| TASK REQUIREMENTS |
Retype the records below from their first line through the line holding "클라우드 : AWS LightSail", including both ends and no pictures.

═════ INFORMATION GIVEN ═════

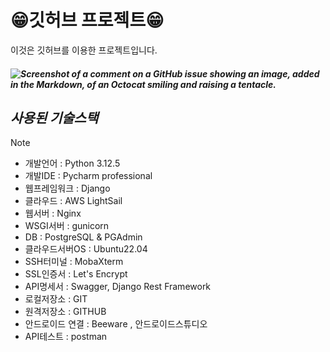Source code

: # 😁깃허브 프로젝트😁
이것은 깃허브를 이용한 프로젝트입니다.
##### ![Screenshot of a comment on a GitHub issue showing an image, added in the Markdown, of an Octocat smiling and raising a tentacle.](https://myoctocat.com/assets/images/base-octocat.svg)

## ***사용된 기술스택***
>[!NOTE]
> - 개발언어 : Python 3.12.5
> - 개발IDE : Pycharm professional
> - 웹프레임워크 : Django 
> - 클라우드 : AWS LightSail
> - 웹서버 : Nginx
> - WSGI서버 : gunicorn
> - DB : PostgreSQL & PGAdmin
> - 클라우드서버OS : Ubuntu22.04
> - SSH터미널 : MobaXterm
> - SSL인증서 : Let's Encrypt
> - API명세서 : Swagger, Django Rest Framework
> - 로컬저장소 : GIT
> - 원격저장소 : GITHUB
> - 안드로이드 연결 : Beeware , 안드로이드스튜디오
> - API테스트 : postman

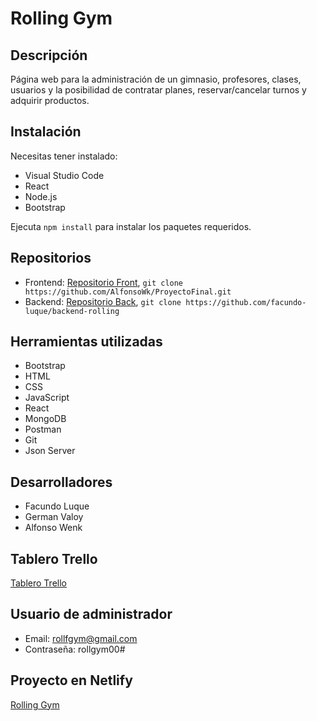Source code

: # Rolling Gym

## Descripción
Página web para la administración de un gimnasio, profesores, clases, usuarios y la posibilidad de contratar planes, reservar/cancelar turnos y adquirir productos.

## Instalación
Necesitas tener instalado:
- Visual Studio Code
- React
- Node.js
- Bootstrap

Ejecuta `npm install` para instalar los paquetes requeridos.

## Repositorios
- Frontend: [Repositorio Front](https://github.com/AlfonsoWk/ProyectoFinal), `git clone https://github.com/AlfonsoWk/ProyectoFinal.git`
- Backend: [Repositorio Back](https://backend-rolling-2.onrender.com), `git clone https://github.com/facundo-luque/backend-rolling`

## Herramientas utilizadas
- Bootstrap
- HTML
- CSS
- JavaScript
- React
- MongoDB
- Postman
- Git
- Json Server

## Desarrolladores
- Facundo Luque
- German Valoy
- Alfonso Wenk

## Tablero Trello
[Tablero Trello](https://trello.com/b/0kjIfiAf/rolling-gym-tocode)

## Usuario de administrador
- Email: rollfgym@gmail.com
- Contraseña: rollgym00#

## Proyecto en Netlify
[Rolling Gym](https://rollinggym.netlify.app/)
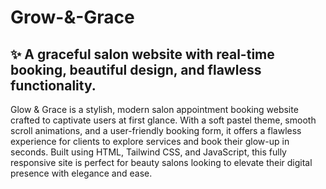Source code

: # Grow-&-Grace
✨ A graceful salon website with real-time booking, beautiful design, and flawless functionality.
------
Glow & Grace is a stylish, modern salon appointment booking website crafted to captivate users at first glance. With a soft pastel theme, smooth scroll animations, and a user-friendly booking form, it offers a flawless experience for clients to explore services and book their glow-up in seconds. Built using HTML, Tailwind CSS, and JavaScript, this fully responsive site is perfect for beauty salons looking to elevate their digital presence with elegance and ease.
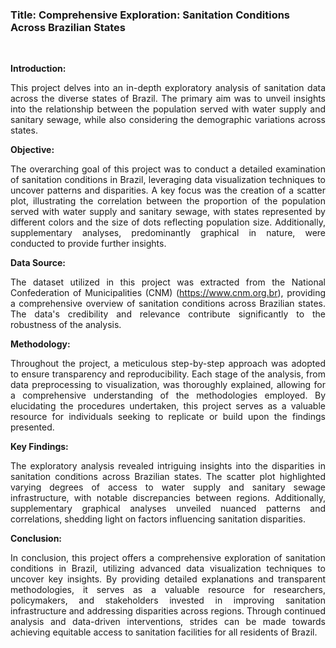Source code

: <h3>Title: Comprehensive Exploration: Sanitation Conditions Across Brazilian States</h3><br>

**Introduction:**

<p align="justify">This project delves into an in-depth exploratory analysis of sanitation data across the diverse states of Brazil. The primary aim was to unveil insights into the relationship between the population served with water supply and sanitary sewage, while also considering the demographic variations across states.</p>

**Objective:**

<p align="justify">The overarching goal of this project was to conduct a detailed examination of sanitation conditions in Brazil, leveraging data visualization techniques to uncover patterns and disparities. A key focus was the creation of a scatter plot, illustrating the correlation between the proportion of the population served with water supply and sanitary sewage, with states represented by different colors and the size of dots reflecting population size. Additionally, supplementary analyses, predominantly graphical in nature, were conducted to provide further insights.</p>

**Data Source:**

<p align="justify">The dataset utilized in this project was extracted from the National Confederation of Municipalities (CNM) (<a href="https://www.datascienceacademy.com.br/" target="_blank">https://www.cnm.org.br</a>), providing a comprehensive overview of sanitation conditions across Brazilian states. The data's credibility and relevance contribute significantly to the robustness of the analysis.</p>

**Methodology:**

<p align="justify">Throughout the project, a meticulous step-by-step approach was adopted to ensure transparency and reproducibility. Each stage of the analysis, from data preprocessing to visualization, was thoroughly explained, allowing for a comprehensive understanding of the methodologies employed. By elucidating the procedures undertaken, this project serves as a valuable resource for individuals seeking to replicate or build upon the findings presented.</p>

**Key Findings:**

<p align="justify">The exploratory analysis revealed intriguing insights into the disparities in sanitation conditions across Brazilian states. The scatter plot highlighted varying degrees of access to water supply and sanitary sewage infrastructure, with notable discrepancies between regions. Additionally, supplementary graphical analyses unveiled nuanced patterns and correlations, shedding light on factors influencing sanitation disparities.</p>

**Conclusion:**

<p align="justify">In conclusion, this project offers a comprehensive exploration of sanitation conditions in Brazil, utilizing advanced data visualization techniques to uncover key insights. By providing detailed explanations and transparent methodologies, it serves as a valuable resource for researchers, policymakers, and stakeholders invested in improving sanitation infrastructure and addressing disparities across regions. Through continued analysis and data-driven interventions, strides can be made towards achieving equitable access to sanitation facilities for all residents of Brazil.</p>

═════

| RESPONSE TO THE TASK |
Source code

: # 😁깃허브 프로젝트😁
이것은 깃허브를 이용한 프로젝트입니다.
##### ![Screenshot of a comment on a GitHub issue showing an image, added in the Markdown, of an Octocat smiling and raising a tentacle.](https://myoctocat.com/assets/images/base-octocat.svg)

## ***사용된 기술스택***
>[!NOTE]
> - 개발언어 : Python 3.12.5
> - 개발IDE : Pycharm professional
> - 웹프레임워크 : Django 
> - 클라우드 : AWS LightSail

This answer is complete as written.